Task directions
Every line in the data below has to be repeated exactly; no picture belongs in the result.

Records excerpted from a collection

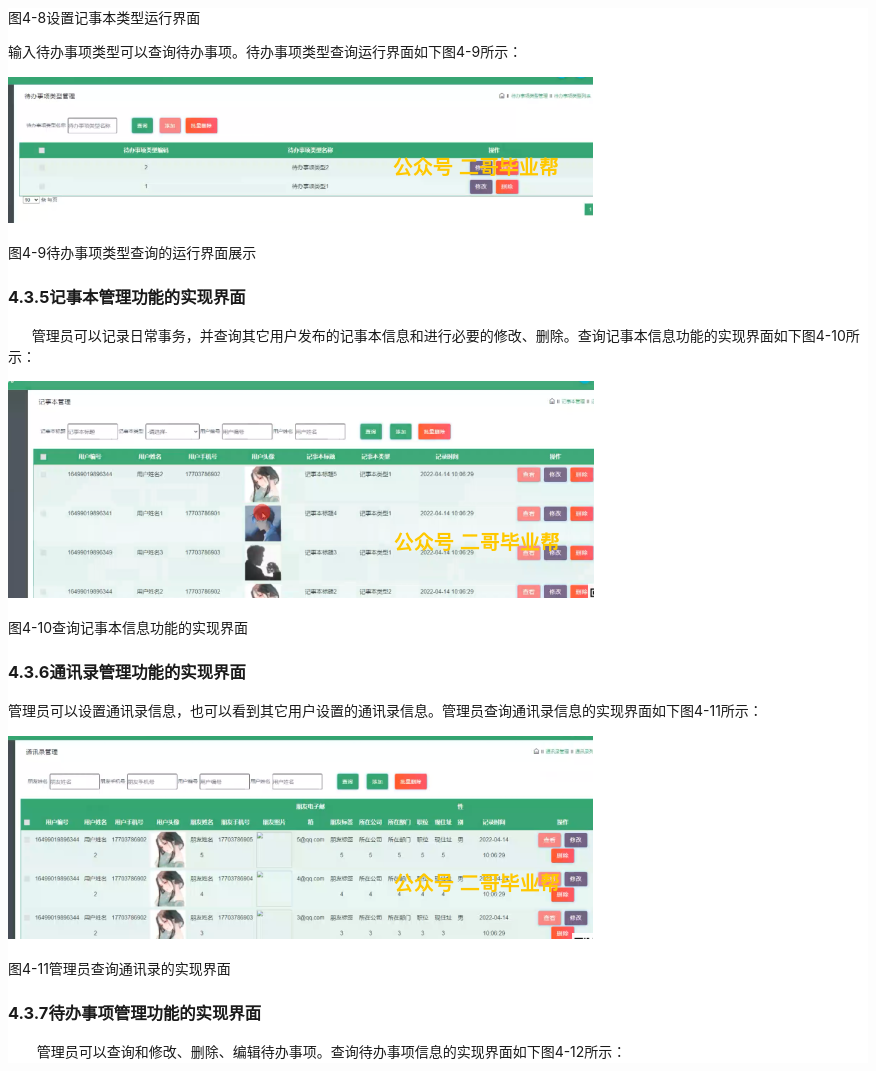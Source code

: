 图4-8设置记事本类型运行界面

输入待办事项类型可以查询待办事项。待办事项类型查询运行界面如下图4-9所示：

![](/md/blog.029.png)

图4-9待办事项类型查询的运行界面展示
### 4.3.5记事本管理功能的实现界面
`　　`管理员可以记录日常事务，并查询其它用户发布的记事本信息和进行必要的修改、删除。查询记事本信息功能的实现界面如下图4-10所示：

![](/md/blog.030.png)

图4-10查询记事本信息功能的实现界面
### 4.3.6通讯录管理功能的实现界面
管理员可以设置通讯录信息，也可以看到其它用户设置的通讯录信息。管理员查询通讯录信息的实现界面如下图4-11所示：

![](/md/blog.031.png)

图4-11管理员查询通讯录的实现界面
### 4.3.7待办事项管理功能的实现界面
`    `管理员可以查询和修改、删除、编辑待办事项。查询待办事项信息的实现界面如下图4-12所示：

Task output
Source code

: 图4-8设置记事本类型运行界面

输入待办事项类型可以查询待办事项。待办事项类型查询运行界面如下图4-9所示：

![](/md/blog.029.png)

图4-9待办事项类型查询的运行界面展示
### 4.3.5记事本管理功能的实现界面
`　　`管理员可以记录日常事务，并查询其它用户发布的记事本信息和进行必要的修改、删除。查询记事本信息功能的实现界面如下图4-10所示：

![](/md/blog.030.png)

图4-10查询记事本信息功能的实现界面
### 4.3.6通讯录管理功能的实现界面
管理员可以设置通讯录信息，也可以看到其它用户设置的通讯录信息。管理员查询通讯录信息的实现界面如下图4-11所示：

![](/md/blog.031.png)

图4-11管理员查询通讯录的实现界面
### 4.3.7待办事项管理功能的实现界面
`    `管理员可以查询和修改、删除、编辑待办事项。查询待办事项信息的实现界面如下图4-12所示：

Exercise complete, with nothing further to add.